Scan the entries below for the word "title" and copy every line in which it occurs.

[Plain-text document sources]
· · · · · · ·

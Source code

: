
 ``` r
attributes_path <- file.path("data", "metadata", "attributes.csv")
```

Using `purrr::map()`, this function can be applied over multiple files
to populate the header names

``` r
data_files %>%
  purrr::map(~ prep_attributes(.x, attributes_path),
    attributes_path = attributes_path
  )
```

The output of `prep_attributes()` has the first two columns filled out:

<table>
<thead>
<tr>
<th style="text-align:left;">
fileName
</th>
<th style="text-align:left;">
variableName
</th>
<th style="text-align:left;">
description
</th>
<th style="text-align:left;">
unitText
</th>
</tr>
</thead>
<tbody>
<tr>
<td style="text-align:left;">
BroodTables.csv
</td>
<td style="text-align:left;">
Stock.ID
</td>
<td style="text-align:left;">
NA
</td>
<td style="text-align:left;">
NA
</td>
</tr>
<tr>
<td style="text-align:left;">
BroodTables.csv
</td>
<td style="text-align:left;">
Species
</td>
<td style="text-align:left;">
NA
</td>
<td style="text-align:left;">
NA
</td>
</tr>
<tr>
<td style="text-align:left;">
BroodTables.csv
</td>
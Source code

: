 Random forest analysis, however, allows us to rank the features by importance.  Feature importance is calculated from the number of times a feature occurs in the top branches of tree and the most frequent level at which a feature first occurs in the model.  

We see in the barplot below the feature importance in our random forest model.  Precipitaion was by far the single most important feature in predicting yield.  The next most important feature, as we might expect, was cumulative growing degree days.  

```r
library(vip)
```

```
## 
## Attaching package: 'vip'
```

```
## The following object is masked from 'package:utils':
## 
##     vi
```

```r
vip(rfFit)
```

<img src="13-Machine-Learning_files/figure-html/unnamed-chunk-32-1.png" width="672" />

· · · · · · ·

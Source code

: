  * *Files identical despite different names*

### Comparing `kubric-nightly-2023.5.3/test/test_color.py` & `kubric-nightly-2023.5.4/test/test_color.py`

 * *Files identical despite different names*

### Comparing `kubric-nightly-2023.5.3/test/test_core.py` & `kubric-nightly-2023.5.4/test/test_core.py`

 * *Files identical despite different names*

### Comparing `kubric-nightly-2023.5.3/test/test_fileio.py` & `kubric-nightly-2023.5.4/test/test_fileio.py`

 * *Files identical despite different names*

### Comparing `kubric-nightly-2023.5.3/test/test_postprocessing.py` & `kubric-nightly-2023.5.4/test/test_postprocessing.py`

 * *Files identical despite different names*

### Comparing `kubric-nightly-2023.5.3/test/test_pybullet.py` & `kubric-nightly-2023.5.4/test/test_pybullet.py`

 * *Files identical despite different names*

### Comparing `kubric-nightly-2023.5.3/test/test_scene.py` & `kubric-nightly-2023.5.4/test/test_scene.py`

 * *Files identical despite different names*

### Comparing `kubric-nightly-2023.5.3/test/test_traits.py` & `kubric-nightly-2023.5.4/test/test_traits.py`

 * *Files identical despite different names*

· · · · · · ·

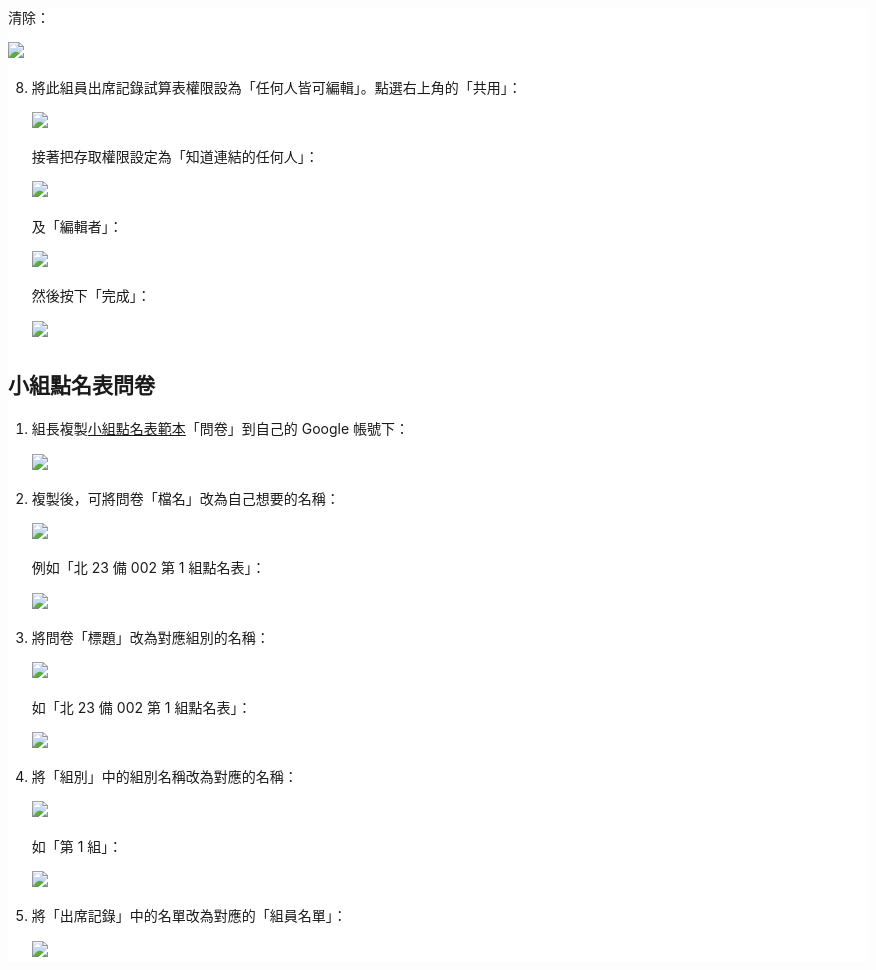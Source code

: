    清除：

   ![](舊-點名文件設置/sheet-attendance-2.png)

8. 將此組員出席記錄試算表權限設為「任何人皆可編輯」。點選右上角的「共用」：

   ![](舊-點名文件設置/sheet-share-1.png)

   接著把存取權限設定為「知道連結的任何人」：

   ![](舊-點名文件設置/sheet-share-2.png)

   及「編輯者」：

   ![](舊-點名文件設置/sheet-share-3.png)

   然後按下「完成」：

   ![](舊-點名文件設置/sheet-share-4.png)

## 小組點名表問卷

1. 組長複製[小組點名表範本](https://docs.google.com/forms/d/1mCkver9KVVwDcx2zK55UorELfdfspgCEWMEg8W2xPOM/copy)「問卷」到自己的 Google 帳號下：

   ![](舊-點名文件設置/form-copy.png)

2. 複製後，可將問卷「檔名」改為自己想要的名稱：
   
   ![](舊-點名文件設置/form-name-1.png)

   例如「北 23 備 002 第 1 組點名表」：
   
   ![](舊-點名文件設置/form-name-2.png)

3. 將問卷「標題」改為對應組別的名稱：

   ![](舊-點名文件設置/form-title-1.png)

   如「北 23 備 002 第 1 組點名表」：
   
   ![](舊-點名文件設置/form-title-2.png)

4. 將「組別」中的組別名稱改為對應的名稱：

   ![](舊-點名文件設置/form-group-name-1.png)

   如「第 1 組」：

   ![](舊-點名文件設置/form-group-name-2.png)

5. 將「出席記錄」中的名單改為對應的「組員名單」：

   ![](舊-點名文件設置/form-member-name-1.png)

· · · · · · ·

Answer section:
   ![](舊-點名文件設置/form-title-1.png)
   ![](舊-點名文件設置/form-title-2.png)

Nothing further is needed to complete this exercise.